Instructions to follow = The entries below are to be given back exactly, with images excluded.

Stored dataset items =
*** Begin section ***

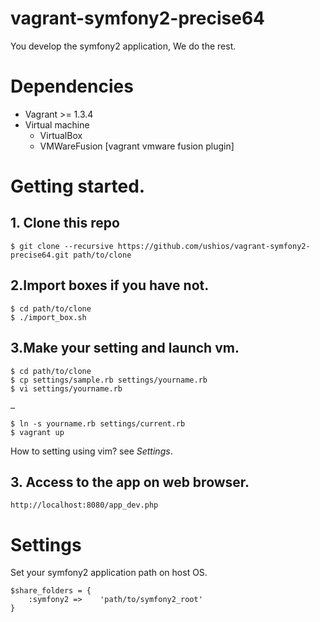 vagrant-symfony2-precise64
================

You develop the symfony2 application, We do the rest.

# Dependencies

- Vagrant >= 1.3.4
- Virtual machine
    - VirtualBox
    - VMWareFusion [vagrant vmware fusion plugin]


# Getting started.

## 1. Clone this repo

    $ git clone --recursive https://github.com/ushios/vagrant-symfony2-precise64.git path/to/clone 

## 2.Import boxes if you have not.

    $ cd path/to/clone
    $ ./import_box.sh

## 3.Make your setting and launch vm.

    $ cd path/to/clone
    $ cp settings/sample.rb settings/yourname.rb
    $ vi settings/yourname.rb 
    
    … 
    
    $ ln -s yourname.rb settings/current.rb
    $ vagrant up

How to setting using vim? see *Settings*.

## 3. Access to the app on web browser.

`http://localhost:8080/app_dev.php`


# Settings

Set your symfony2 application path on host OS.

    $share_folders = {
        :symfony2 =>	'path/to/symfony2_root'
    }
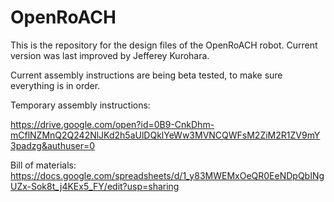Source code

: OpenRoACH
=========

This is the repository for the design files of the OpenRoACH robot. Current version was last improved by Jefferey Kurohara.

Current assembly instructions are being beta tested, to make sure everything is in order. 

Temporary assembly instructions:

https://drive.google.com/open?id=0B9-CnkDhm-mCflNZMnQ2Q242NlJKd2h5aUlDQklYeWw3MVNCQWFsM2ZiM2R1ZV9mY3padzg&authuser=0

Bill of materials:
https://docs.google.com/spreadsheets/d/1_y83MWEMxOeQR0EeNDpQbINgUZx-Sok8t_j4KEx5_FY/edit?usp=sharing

*** End section ***

Result of the task =
 vagrant-symfony2-precise64
================

You develop the symfony2 application, We do the rest.

# Dependencies

- Vagrant >= 1.3.4
- Virtual machine
    - VirtualBox
    - VMWareFusion [vagrant vmware fusion plugin]


# Getting started.

## 1. Clone this repo

    $ git clone --recursive https://github.com/ushios/vagrant-symfony2-precise64.git path/to/clone 

## 2.Import boxes if you have not.

    $ cd path/to/clone
    $ ./import_box.sh

## 3.Make your setting and launch vm.

    $ cd path/to/clone
    $ cp settings/sample.rb settings/yourname.rb
    $ vi settings/yourname.rb 
    
    … 
    
    $ ln -s yourname.rb settings/current.rb
    $ vagrant up

How to setting using vim? see *Settings*.

## 3. Access to the app on web browser.

`http://localhost:8080/app_dev.php`


# Settings

Set your symfony2 application path on host OS.

    $share_folders = {
        :symfony2 =>	'path/to/symfony2_root'
    }
Source code

: OpenRoACH
=========

This is the repository for the design files of the OpenRoACH robot. Current version was last improved by Jefferey Kurohara.

Current assembly instructions are being beta tested, to make sure everything is in order. 

Temporary assembly instructions:

https://drive.google.com/open?id=0B9-CnkDhm-mCflNZMnQ2Q242NlJKd2h5aUlDQklYeWw3MVNCQWFsM2ZiM2R1ZV9mY3padzg&authuser=0

Bill of materials:
https://docs.google.com/spreadsheets/d/1_y83MWEMxOeQR0EeNDpQbINgUZx-Sok8t_j4KEx5_FY/edit?usp=sharing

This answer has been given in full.